17 October 2012

LFF 2012 Part II: Argo

There weren't many appealing options in the "big gala" section of the London Film Festival this year. For the past few years I've been excited to see George Clooney, Andrew Garfield and, especially, Clive Owen, but this year, I had to make do with Ben Affleck. Back in the 1990s, I was definitely on Team Ben, but more recently I've shifted over to Team Matt, especially after he smiled at me that one time.

Clare Stewart, Ben Affleck, John Goodman & Bryan Cranston at the Argo premiere

Anyway, the gala in question was the UK premiere of Argo, directed by and starring Affleck, and with Alan Arkin, John Goodman and Bryan Cranston, to name just a few, filling out the impressive cast list.
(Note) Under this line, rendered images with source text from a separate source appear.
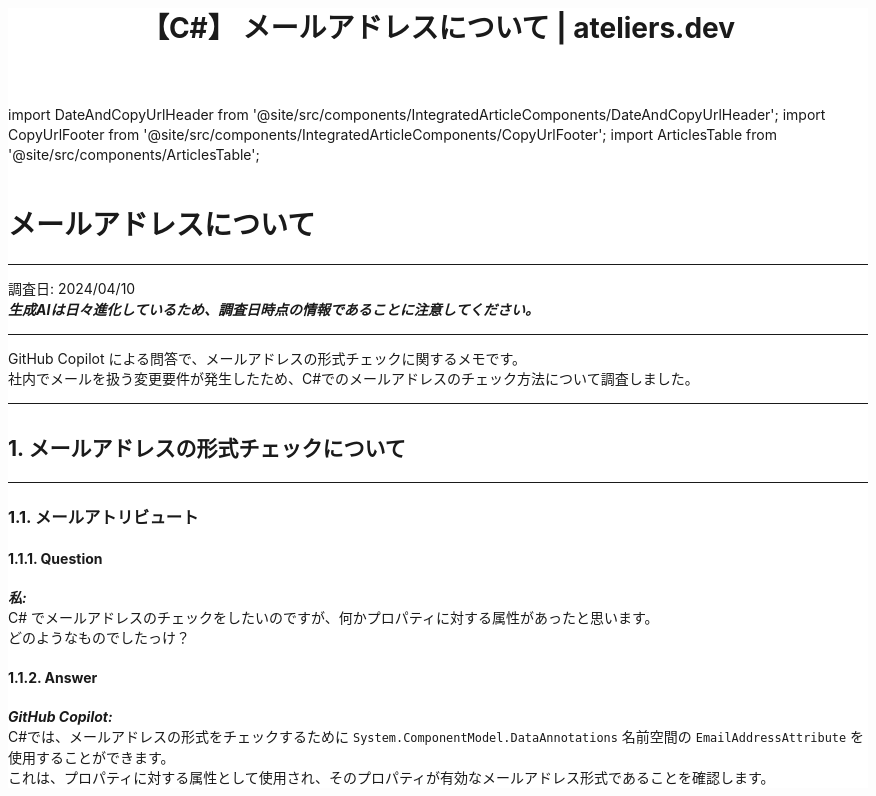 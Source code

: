 ﻿---
id: technical-notebook-ai-chat-memos-csharp-20240410-about-email-address
slug: /technical-notebook/ai-chat-memos/csharp/20240410-about-email-address
category: テクニカルノート
title: 【C#】 メールアドレスについて | ateliers.dev
sidebar_label: 【C#】 メールアドレスについて
tags: [AI, GitHub-Copilot, C#]
description: ateliers.dev のコンテンツ「テクニカルノート」です。C# でメールアドレスの形式チェックに関するメモ書きです。
image: img/jpg/ateliers-dev-technical-notebook.jpg
---

import DateAndCopyUrlHeader from '@site/src/components/IntegratedArticleComponents/DateAndCopyUrlHeader';
import CopyUrlFooter from '@site/src/components/IntegratedArticleComponents/CopyUrlFooter';
import ArticlesTable from '@site/src/components/ArticlesTable';

# メールアドレスについて

<DateAndCopyUrlHeader
    slug="/technical-notebook/ai-chat-memos/csharp/20240410-about-email-address"
    title="【C#】 メールアドレスについて | ateliers.dev"
    created="2024/04/28"/>

---

調査日: 2024/04/10  
***生成AIは日々進化しているため、調査日時点の情報であることに注意してください。***

---

GitHub Copilot による問答で、メールアドレスの形式チェックに関するメモです。  
社内でメールを扱う変更要件が発生したため、C#でのメールアドレスのチェック方法について調査しました。

---

## 1. メールアドレスの形式チェックについて

---

### 1.1. メールアトリビュート

#### 1.1.1. Question

***私:***  
C# でメールアドレスのチェックをしたいのですが、何かプロパティに対する属性があったと思います。  
どのようなものでしたっけ？

#### 1.1.2. Answer

***GitHub Copilot:***  
C#では、メールアドレスの形式をチェックするために `System.ComponentModel.DataAnnotations` 名前空間の `EmailAddressAttribute` を使用することができます。  
これは、プロパティに対する属性として使用され、そのプロパティが有効なメールアドレス形式であることを確認します。
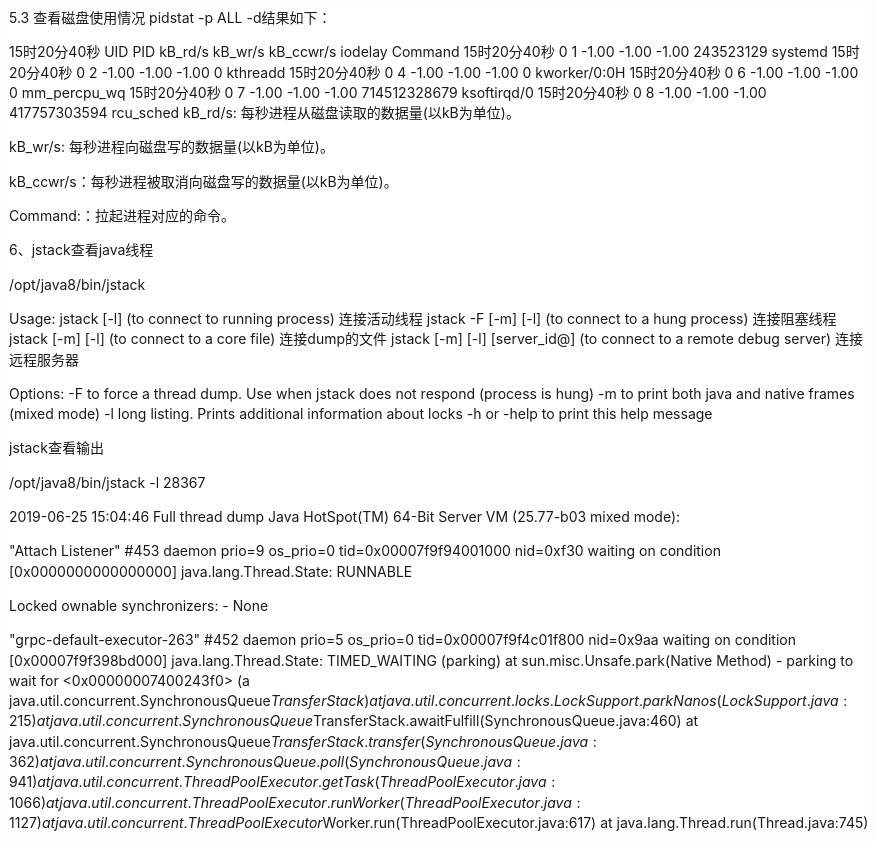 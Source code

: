 5.3 查看磁盘使用情况
pidstat -p ALL -d结果如下：

15时20分40秒   UID       PID   kB_rd/s   kB_wr/s kB_ccwr/s iodelay  Command
15时20分40秒     0         1     -1.00     -1.00     -1.00 243523129  systemd
15时20分40秒     0         2     -1.00     -1.00     -1.00       0  kthreadd
15时20分40秒     0         4     -1.00     -1.00     -1.00       0  kworker/0:0H
15时20分40秒     0         6     -1.00     -1.00     -1.00       0  mm_percpu_wq
15时20分40秒     0         7     -1.00     -1.00     -1.00 714512328679  ksoftirqd/0
15时20分40秒     0         8     -1.00     -1.00     -1.00 417757303594  rcu_sched
kB_rd/s: 每秒进程从磁盘读取的数据量(以kB为单位)。

kB_wr/s: 每秒进程向磁盘写的数据量(以kB为单位)。

kB_ccwr/s：每秒进程被取消向磁盘写的数据量(以kB为单位)。

Command:：拉起进程对应的命令。

 

6、jstack查看java线程
 

/opt/java8/bin/jstack
 
Usage:
    jstack [-l] <pid>
        (to connect to running process) 连接活动线程
    jstack -F [-m] [-l] <pid>
        (to connect to a hung process) 连接阻塞线程
    jstack [-m] [-l] <executable> <core>
        (to connect to a core file) 连接dump的文件
    jstack [-m] [-l] [server_id@]<remote server IP or hostname>
        (to connect to a remote debug server) 连接远程服务器
 
Options:
    -F  to force a thread dump. Use when jstack <pid> does not respond (process is hung)
    -m  to print both java and native frames (mixed mode)
    -l  long listing. Prints additional information about locks
    -h or -help to print this help message
 

jstack查看输出

/opt/java8/bin/jstack -l 28367
 
2019-06-25 15:04:46
Full thread dump Java HotSpot(TM) 64-Bit Server VM (25.77-b03 mixed mode):
 
"Attach Listener" #453 daemon prio=9 os_prio=0 tid=0x00007f9f94001000 nid=0xf30 waiting on condition [0x0000000000000000]
   java.lang.Thread.State: RUNNABLE
 
   Locked ownable synchronizers:
        - None
 
"grpc-default-executor-263" #452 daemon prio=5 os_prio=0 tid=0x00007f9f4c01f800 nid=0x9aa waiting on condition [0x00007f9f398bd000]
   java.lang.Thread.State: TIMED_WAITING (parking)
        at sun.misc.Unsafe.park(Native Method)
        - parking to wait for  <0x00000007400243f0> (a java.util.concurrent.SynchronousQueue$TransferStack)
        at java.util.concurrent.locks.LockSupport.parkNanos(LockSupport.java:215)
        at java.util.concurrent.SynchronousQueue$TransferStack.awaitFulfill(SynchronousQueue.java:460)
        at java.util.concurrent.SynchronousQueue$TransferStack.transfer(SynchronousQueue.java:362)
        at java.util.concurrent.SynchronousQueue.poll(SynchronousQueue.java:941)
        at java.util.concurrent.ThreadPoolExecutor.getTask(ThreadPoolExecutor.java:1066)
        at java.util.concurrent.ThreadPoolExecutor.runWorker(ThreadPoolExecutor.java:1127)
        at java.util.concurrent.ThreadPoolExecutor$Worker.run(ThreadPoolExecutor.java:617)
        at java.lang.Thread.run(Thread.java:745)
  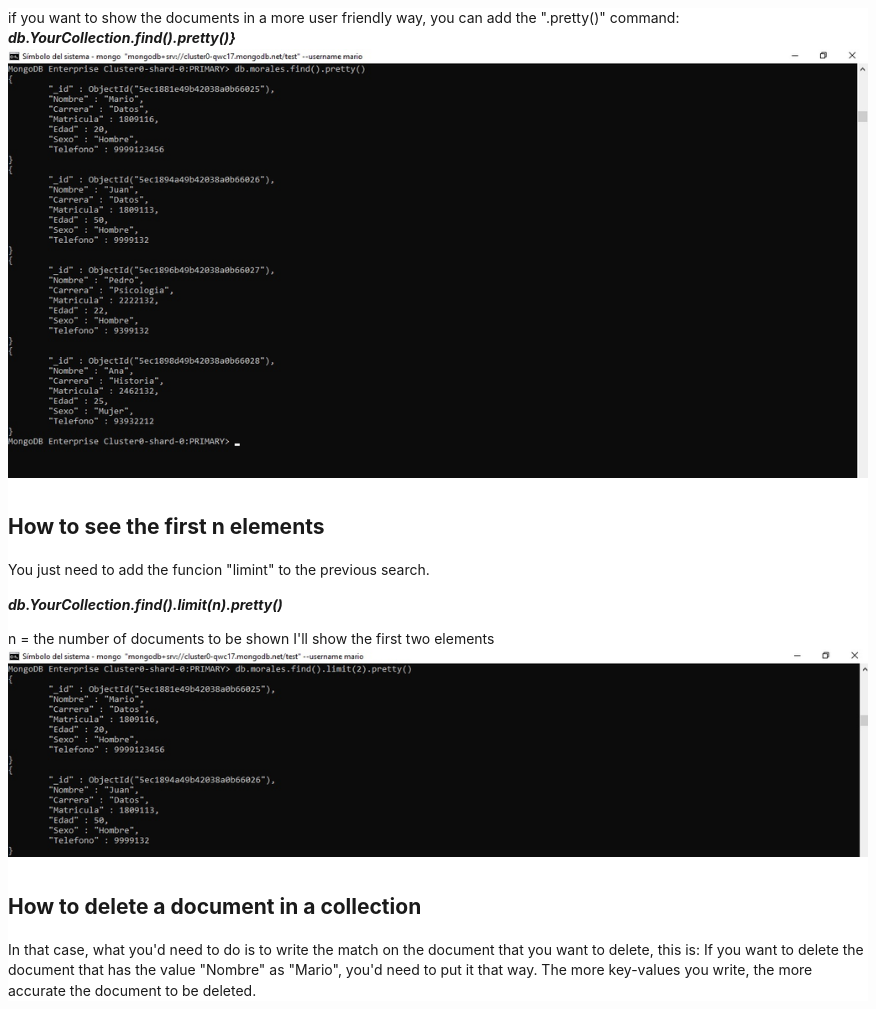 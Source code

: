 if you want to show the documents in a more user friendly way, you can add the ".pretty()" command: 
***db.YourCollection.find().pretty()}***
![](Fotos%20monfo/find%20mejor.jpg)


## How to see the first n elements 
You just need to add the funcion "limint" to the previous search. 

***db.YourCollection.find().limit(n).pretty()***

n = the number of documents to be shown 
I'll show the first two elements
![](Fotos%20monfo/limit.jpg)

## How to delete a document in a collection
In that case, what you'd need to do is to write the match on the document that you want to delete, this is:
If you want to delete the document that has the value "Nombre" as "Mario", you'd need to put it that way. The more key-values you write, the more accurate the document to be deleted.
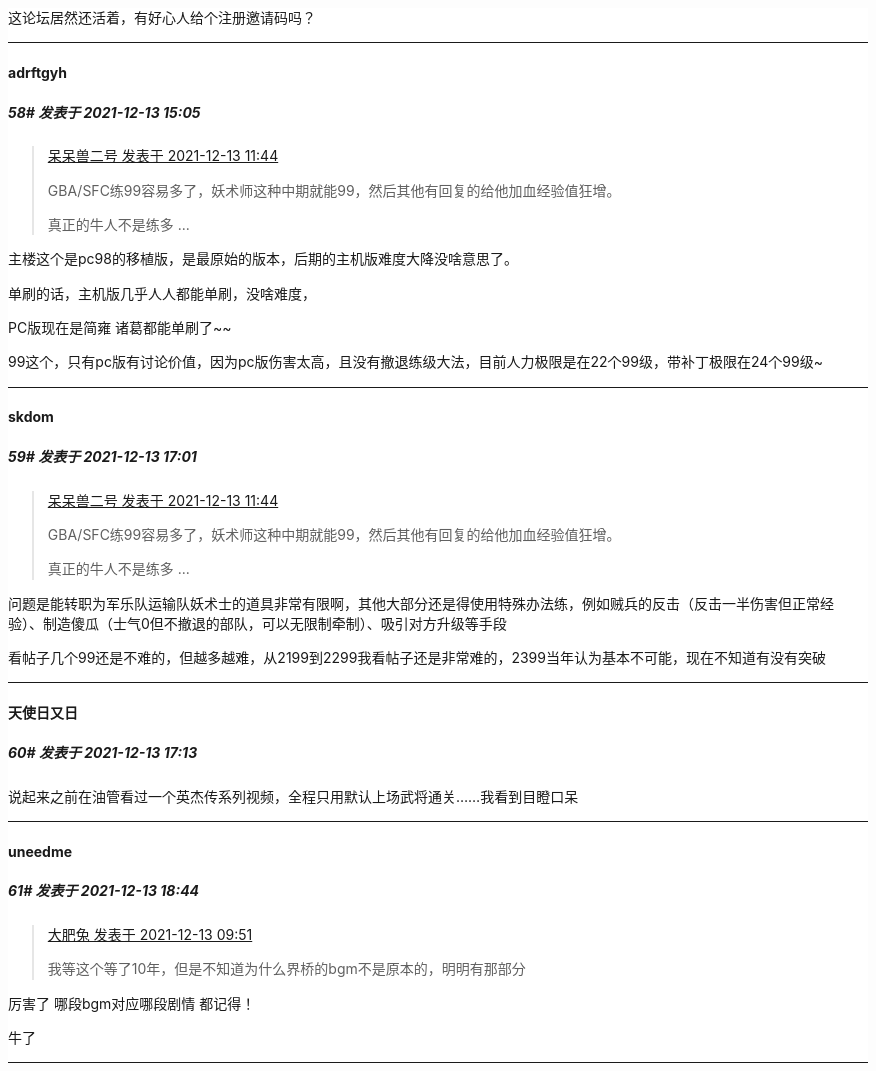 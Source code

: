 这论坛居然还活着，有好心人给个注册邀请码吗？

*****

####  adrftgyh  
##### 58#       发表于 2021-12-13 15:05

<blockquote><a href="httphttps://bbs.saraba1st.com/2b/forum.php?mod=redirect&amp;goto=findpost&amp;pid=53915846&amp;ptid=2041847" target="_blank">呆呆兽二号 发表于 2021-12-13 11:44</a>

GBA/SFC练99容易多了，妖术师这种中期就能99，然后其他有回复的给他加血经验值狂增。

真正的牛人不是练多 ...</blockquote>
主楼这个是pc98的移植版，是最原始的版本，后期的主机版难度大降没啥意思了。

单刷的话，主机版几乎人人都能单刷，没啥难度，

PC版现在是简雍 诸葛都能单刷了~~

99这个，只有pc版有讨论价值，因为pc版伤害太高，且没有撤退练级大法，目前人力极限是在22个99级，带补丁极限在24个99级~

*****

####  skdom  
##### 59#       发表于 2021-12-13 17:01

<blockquote><a href="httphttps://bbs.saraba1st.com/2b/forum.php?mod=redirect&amp;goto=findpost&amp;pid=53915846&amp;ptid=2041847" target="_blank">呆呆兽二号 发表于 2021-12-13 11:44</a>

GBA/SFC练99容易多了，妖术师这种中期就能99，然后其他有回复的给他加血经验值狂增。

真正的牛人不是练多 ...</blockquote>
问题是能转职为军乐队运输队妖术士的道具非常有限啊，其他大部分还是得使用特殊办法练，例如贼兵的反击（反击一半伤害但正常经验）、制造傻瓜（士气0但不撤退的部队，可以无限制牵制）、吸引对方升级等手段

看帖子几个99还是不难的，但越多越难，从2199到2299我看帖子还是非常难的，2399当年认为基本不可能，现在不知道有没有突破

*****

####  天使日又日  
##### 60#       发表于 2021-12-13 17:13

说起来之前在油管看过一个英杰传系列视频，全程只用默认上场武将通关……我看到目瞪口呆



*****

####  uneedme  
##### 61#       发表于 2021-12-13 18:44

<blockquote><a href="httphttps://bbs.saraba1st.com/2b/forum.php?mod=redirect&amp;goto=findpost&amp;pid=53914243&amp;ptid=2041847" target="_blank">大肥兔 发表于 2021-12-13 09:51</a>

我等这个等了10年，但是不知道为什么界桥的bgm不是原本的，明明有那部分</blockquote>
厉害了 哪段bgm对应哪段剧情 都记得！

牛了

*****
The film, which tells a recently declassified true story about a madcap, last-ditch attempt by a CIA agent to rescue six US diplomats from the Canadian embassy in Iran during the 1979 Iranian Revolution. Sounds pretty heavy-going and the film has its serious moments, but the plan in question involved the agent, Tony Mendez (Affleck) pretending to be the producer of a Canadian science fantasy film scouting for locations in Tehran. He would then sneak out the diplomats as members of his crew. "Is that the best bad idea you've got?" his boss, Jack O'Donnell (Cranston) asks. Unfortunately, it is.

To be a convincing fake movie, however, you need a script, someone who knows Hollywood--producer Lester Siegel, played by an excellent Alan Arkin--and, given that this a science fantasy movie, a prosthetics expert, who comes in the form of the Oscar winning make-up artist John Chambers (John Goodman). It turns out making a fake movie is harder than any of them thought, but as Siegel puts it, "if I'm making a fake movie, I want to make a hit." Cue a series of jokes at the expense of Hollywood.

And that's why Argo works. Because although at times you wonder if you should be laughing at Siegel's sharp one-liners and Chambers's quips and the banter between the two--the chemistry between Arkin and Goodman is superb--given that these scenes are interspersed with tense moments back at the Canadian embassy, where the hostages (played by actors as varied as Clea DuVall and Jimmy Cooper from The O.C.) are terrified that they will never get out alive and that Mendez's crazy plan is the fastest way to get them all killed. Especially as not everyone in the agency seems fully supportive of the idea, and especially when the ruling government in Iran are recruiting children to slowly piece back together the shredded documents from the captured US embassy, revealing the identities of the six diplomats who went "missing."

Argo is part historical thriller, part tongue-in-cheek take on the ridiculousness of Hollywood, but not very much of a political drama. At the beginning of the film, a narrator tells us the background to the hostage situation, which is lucky because I suspect most people in the audience (including me) knew very little about it, but the politics really just provides the means for the plot. It comes down with an American slant, of course, but it doesn't seem to be making any deeper or more meaningful points. It's just an amazing story. ***SPOILER ALERT Although I thought it was highly unlikely if this film would have been made at this time if Mendez's plot hadn't been a success, I was still on the edge of my seat for most of the final act. There was applause at the screening tonight not just for Affleck and the rest of the cast at the end, but when it becomes clear that the hostages are going to be OK.***

L: red carpet; C: Bryan Cranston with the paparazzi; R: Clare Stewart & Ben Affleck

Tonight, Ben Affleck showed up to the premiere, along with John Goodman and Bryan Cranston. Goodman claimed he signed up to the project because he wanted to meet Matt Damon--Affleck then said that he would, which I sort of hoped meant Damon might make a cameo appearance tonight, but sadly not. There wasn't a proper Q&A; Affleck just talked about how amazing it was to be on stage presenting his film to the London Film Festival, and how it's easier to make a recent historical film than one set 200 years ago because you can still go and talk to the people who lived through it. Well, yes. Anyway, I really liked Argo, and I kind of wish that the fake Argo ended up getting made--as a trashy B movie, of course--especially if they use Arkin's character's tagline, "Argo f*ck off."